Collection entries:

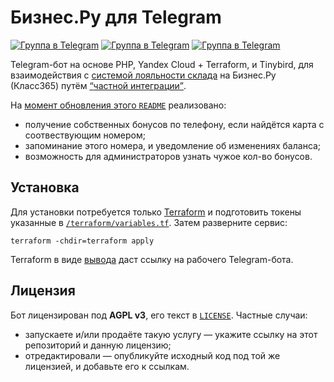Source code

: <h1 id="description"> Бизнес.Ру для Telegram </h1>

<a href="//t.me/bru_tg"><img src="https://img.shields.io/badge/группа-поддержка-FFFFFF?style=flat-square&logo=telegram&logoColor=white" alt="Группа в Telegram"/></a>
<a href="//t.me/bstilbot"><img src="https://img.shields.io/badge/бот-рабочий_пример-FFFFFF?style=flat-square&logo=telegram&logoColor=white" alt="Группа в Telegram"/></a>
<a href='https://codespaces.new/zaboal/tg-bru?quickstart=1'><img src="https://img.shields.io/badge/кодспейс-начать_разработку-FFFFFF?style=flat-square&logo=github&logoColor=white" alt="Группа в Telegram"/></a>

<p> 
Telegram-бот 
на основе PHP, Yandex Cloud + Terraform, и Tinybird, 
для взаимодействия с 
<a href="//online.business.ru/vozmozhnosti/sistema-loyalnosti">системой лояльности склада</a> 
на Бизнес.Ру (Класс365) 
путём 
<a href="//api-online.class365.ru/api-polnoe/podklyuchenie_chastnoj_integratsii/3811"><q>частной интеграции</q></a>.
</p>

<p> 
На 
<a href="//github.com/zaboal/tg-bru/commits/main/README.md">момент обновления этого <code>README</code></a>
реализовано:
<ul>
<li>получение собственных бонусов по телефону, 
если найдётся карта с соотвествующим номером;</li>
<li>запоминание этого номера, 
и уведомление об изменениях баланса;</li>
<li>возможность для администраторов узнать чужое кол-во бонусов.</li>
</ul>
</p>

<h2 id="install"> Установка </h2>

<p>
Для установки потребуется только 
<a href="//developer.hashicorp.com/terraform/install">Terraform</a>
и подготовить токены указанные в
<a href="/terraform/variables.tf"><code>/terraform/variables.tf</code></a>.
Затем разверните сервис: 
<pre><code>terraform -chdir=terraform apply</code></pre>
Terraform в виде 
<a href="//developer.hashicorp.com/terraform/language/values/outputs">вывода</a> 
даст ссылку на рабочего Telegram-бота.
</p>

<h2 id="license"> Лицензия </h2>

<p>
Бот лицензирован под <b>AGPL v3</b>, 
его текст в <a href="LICENSE"><code>LICENSE</code></a>. 
Частные случаи: 
<ul>
<li>запускаете и/или продаёте такую услугу 
— укажите ссылку на этот репозиторий 
и данную лицензию;</li>
<li>отредактировали 
— опубликуйте исходный код под той же лицензией, 
и добавьте его к ссылкам.</li>
</ul>
</p>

EXERCISE INSTRUCTIONS
Among the lines above, return those that hold the word "github".

ANSWER TO THIS EXERCISE
<a href='https://codespaces.new/zaboal/tg-bru?quickstart=1'><img src="https://img.shields.io/badge/кодспейс-начать_разработку-FFFFFF?style=flat-square&logo=github&logoColor=white" alt="Группа в Telegram"/></a>
<a href="//github.com/zaboal/tg-bru/commits/main/README.md">момент обновления этого <code>README</code></a>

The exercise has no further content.